UCLA Operation Mend was honored with a 2015 Newman's Own Award and $50,000 grant during a ceremony at the Pentagon on Sept. 2. The annual awards recognize ingenuity in programs that benefit service men and women and their families. Operation Mend connects the military’s resources with the skills of surgical and medical specialists at UCLA, providing complex surgeries and mental health care — all free of charge — to service members in a family-centered environment.

Taking care of service members and their families is "such an incredibly large task that it really does take an extraordinary public-private partnership," said U.S. Army Gen.
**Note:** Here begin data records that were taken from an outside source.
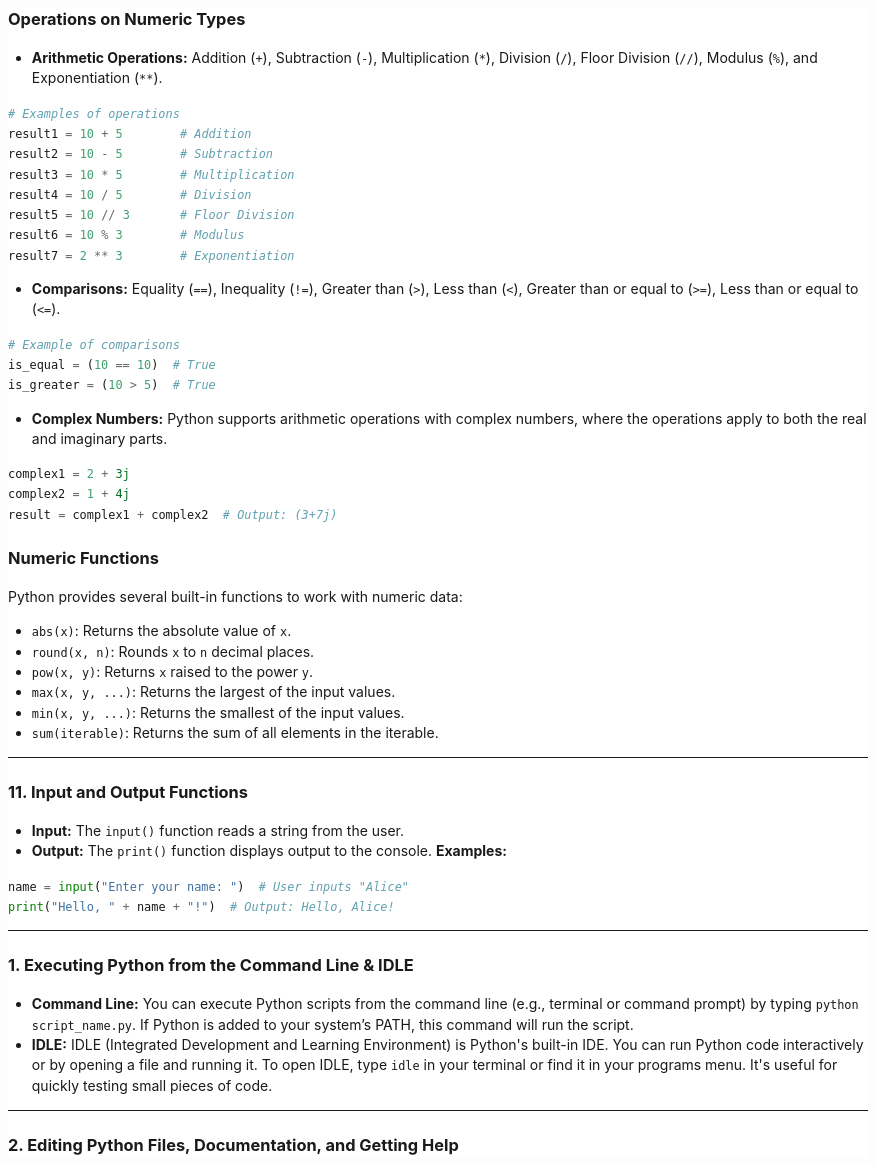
 ```python
```
### Operations on Numeric Types
- **Arithmetic Operations:** Addition (`+`), Subtraction (`-`), Multiplication (`*`), Division (`/`), Floor Division (`//`), Modulus (`%`), and Exponentiation (`**`).
```python
# Examples of operations
result1 = 10 + 5        # Addition
result2 = 10 - 5        # Subtraction
result3 = 10 * 5        # Multiplication
result4 = 10 / 5        # Division
result5 = 10 // 3       # Floor Division
result6 = 10 % 3        # Modulus
result7 = 2 ** 3        # Exponentiation
```
- **Comparisons:** Equality (`==`), Inequality (`!=`), Greater than (`>`), Less than (`<`), Greater than or equal to (`>=`), Less than or equal to (`<=`).
```python
# Example of comparisons
is_equal = (10 == 10)  # True
is_greater = (10 > 5)  # True
```
- **Complex Numbers:** Python supports arithmetic operations with complex numbers, where the operations apply to both the real and imaginary parts.
```python
complex1 = 2 + 3j
complex2 = 1 + 4j
result = complex1 + complex2  # Output: (3+7j)
```
### Numeric Functions
Python provides several built-in functions to work with numeric data:
- `abs(x)`: Returns the absolute value of `x`.
- `round(x, n)`: Rounds `x` to `n` decimal places.
- `pow(x, y)`: Returns `x` raised to the power `y`.
- `max(x, y, ...)`: Returns the largest of the input values.
- `min(x, y, ...)`: Returns the smallest of the input values.
- `sum(iterable)`: Returns the sum of all elements in the iterable.

---
### 11. **Input and Output Functions**
- **Input:** The `input()` function reads a string from the user.
- **Output:** The `print()` function displays output to the console.
**Examples:**
```python
name = input("Enter your name: ")  # User inputs "Alice"
print("Hello, " + name + "!")  # Output: Hello, Alice!
```



---
### 1. **Executing Python from the Command Line & IDLE**
- **Command Line:** You can execute Python scripts from the command line (e.g., terminal or command prompt) by typing `python script_name.py`. If Python is added to your system’s PATH, this command will run the script.
- **IDLE:** IDLE (Integrated Development and Learning Environment) is Python's built-in IDE. You can run Python code interactively or by opening a file and running it. To open IDLE, type `idle` in your terminal or find it in your programs menu. It's useful for quickly testing small pieces of code.
---
### 2. **Editing Python Files, Documentation, and Getting Help**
Martin E. Dempsey, chairman of the Joint Chiefs of Staff of the U.S. Department of Defense, who spoke at the ceremony. He added that commitments of the military are going up, while budgets are shrinking. “We're just going to have to help each other as Americans,” he added.
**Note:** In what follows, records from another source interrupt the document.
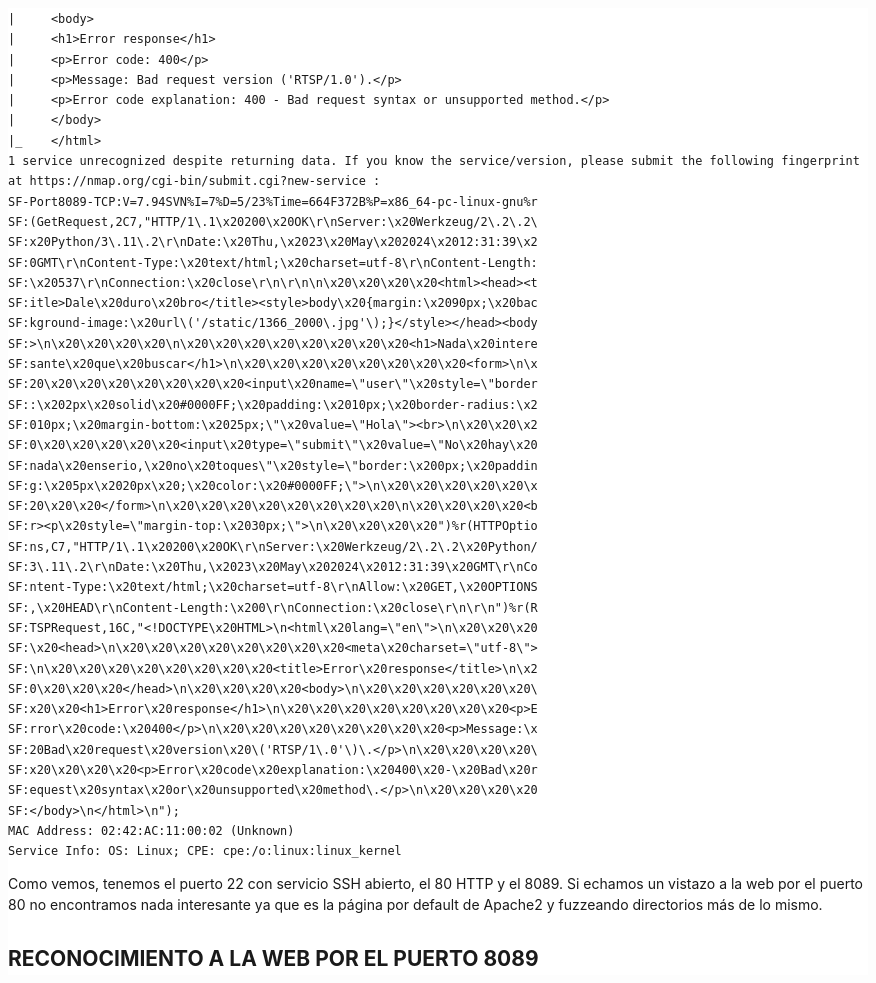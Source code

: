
 ```shell-session
|     <body>
|     <h1>Error response</h1>
|     <p>Error code: 400</p>
|     <p>Message: Bad request version ('RTSP/1.0').</p>
|     <p>Error code explanation: 400 - Bad request syntax or unsupported method.</p>
|     </body>
|_    </html>
1 service unrecognized despite returning data. If you know the service/version, please submit the following fingerprint at https://nmap.org/cgi-bin/submit.cgi?new-service :
SF-Port8089-TCP:V=7.94SVN%I=7%D=5/23%Time=664F372B%P=x86_64-pc-linux-gnu%r
SF:(GetRequest,2C7,"HTTP/1\.1\x20200\x20OK\r\nServer:\x20Werkzeug/2\.2\.2\
SF:x20Python/3\.11\.2\r\nDate:\x20Thu,\x2023\x20May\x202024\x2012:31:39\x2
SF:0GMT\r\nContent-Type:\x20text/html;\x20charset=utf-8\r\nContent-Length:
SF:\x20537\r\nConnection:\x20close\r\n\r\n\n\x20\x20\x20\x20<html><head><t
SF:itle>Dale\x20duro\x20bro</title><style>body\x20{margin:\x2090px;\x20bac
SF:kground-image:\x20url\('/static/1366_2000\.jpg'\);}</style></head><body
SF:>\n\x20\x20\x20\x20\n\x20\x20\x20\x20\x20\x20\x20\x20<h1>Nada\x20intere
SF:sante\x20que\x20buscar</h1>\n\x20\x20\x20\x20\x20\x20\x20\x20<form>\n\x
SF:20\x20\x20\x20\x20\x20\x20\x20<input\x20name=\"user\"\x20style=\"border
SF::\x202px\x20solid\x20#0000FF;\x20padding:\x2010px;\x20border-radius:\x2
SF:010px;\x20margin-bottom:\x2025px;\"\x20value=\"Hola\"><br>\n\x20\x20\x2
SF:0\x20\x20\x20\x20\x20<input\x20type=\"submit\"\x20value=\"No\x20hay\x20
SF:nada\x20enserio,\x20no\x20toques\"\x20style=\"border:\x200px;\x20paddin
SF:g:\x205px\x2020px\x20;\x20color:\x20#0000FF;\">\n\x20\x20\x20\x20\x20\x
SF:20\x20\x20</form>\n\x20\x20\x20\x20\x20\x20\x20\x20\n\x20\x20\x20\x20<b
SF:r><p\x20style=\"margin-top:\x2030px;\">\n\x20\x20\x20\x20")%r(HTTPOptio
SF:ns,C7,"HTTP/1\.1\x20200\x20OK\r\nServer:\x20Werkzeug/2\.2\.2\x20Python/
SF:3\.11\.2\r\nDate:\x20Thu,\x2023\x20May\x202024\x2012:31:39\x20GMT\r\nCo
SF:ntent-Type:\x20text/html;\x20charset=utf-8\r\nAllow:\x20GET,\x20OPTIONS
SF:,\x20HEAD\r\nContent-Length:\x200\r\nConnection:\x20close\r\n\r\n")%r(R
SF:TSPRequest,16C,"<!DOCTYPE\x20HTML>\n<html\x20lang=\"en\">\n\x20\x20\x20
SF:\x20<head>\n\x20\x20\x20\x20\x20\x20\x20\x20<meta\x20charset=\"utf-8\">
SF:\n\x20\x20\x20\x20\x20\x20\x20\x20<title>Error\x20response</title>\n\x2
SF:0\x20\x20\x20</head>\n\x20\x20\x20\x20<body>\n\x20\x20\x20\x20\x20\x20\
SF:x20\x20<h1>Error\x20response</h1>\n\x20\x20\x20\x20\x20\x20\x20\x20<p>E
SF:rror\x20code:\x20400</p>\n\x20\x20\x20\x20\x20\x20\x20\x20<p>Message:\x
SF:20Bad\x20request\x20version\x20\('RTSP/1\.0'\)\.</p>\n\x20\x20\x20\x20\
SF:x20\x20\x20\x20<p>Error\x20code\x20explanation:\x20400\x20-\x20Bad\x20r
SF:equest\x20syntax\x20or\x20unsupported\x20method\.</p>\n\x20\x20\x20\x20
SF:</body>\n</html>\n");
MAC Address: 02:42:AC:11:00:02 (Unknown)
Service Info: OS: Linux; CPE: cpe:/o:linux:linux_kernel

```

Como vemos, tenemos el puerto 22 con servicio SSH abierto, el 80 HTTP y el 8089.
Si echamos un vistazo a la web por el puerto 80 no encontramos nada interesante ya que es la página por default de Apache2 y fuzzeando directorios más de lo mismo.

## RECONOCIMIENTO A LA WEB POR EL PUERTO 8089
Operation Mend was founded at UCLA in 2007 by Ronald and Maddie Katz following a visit to Brooke Army Medical Center in Texas, where they met service men and women who had been wounded in Iraq and Afghanistan.

Their daughter-in-law, Dana Katz, accepted the award at the Pentagon. “It is our deep honor to take care of these men and women who we serve and their families,” she said. “They come to us and they spend a lot of time with us and we love them.”

The annual awards are sponsored by Newman's Own, Fisher House Foundation and Military Times. In addition to Operation Mend, which received the highest honor, five other organizations each received a grant of $30,000. Selected from more than 300 entries for this year’s awards, the recipients led the field in terms of impact in their respective communities, creativity and innovation.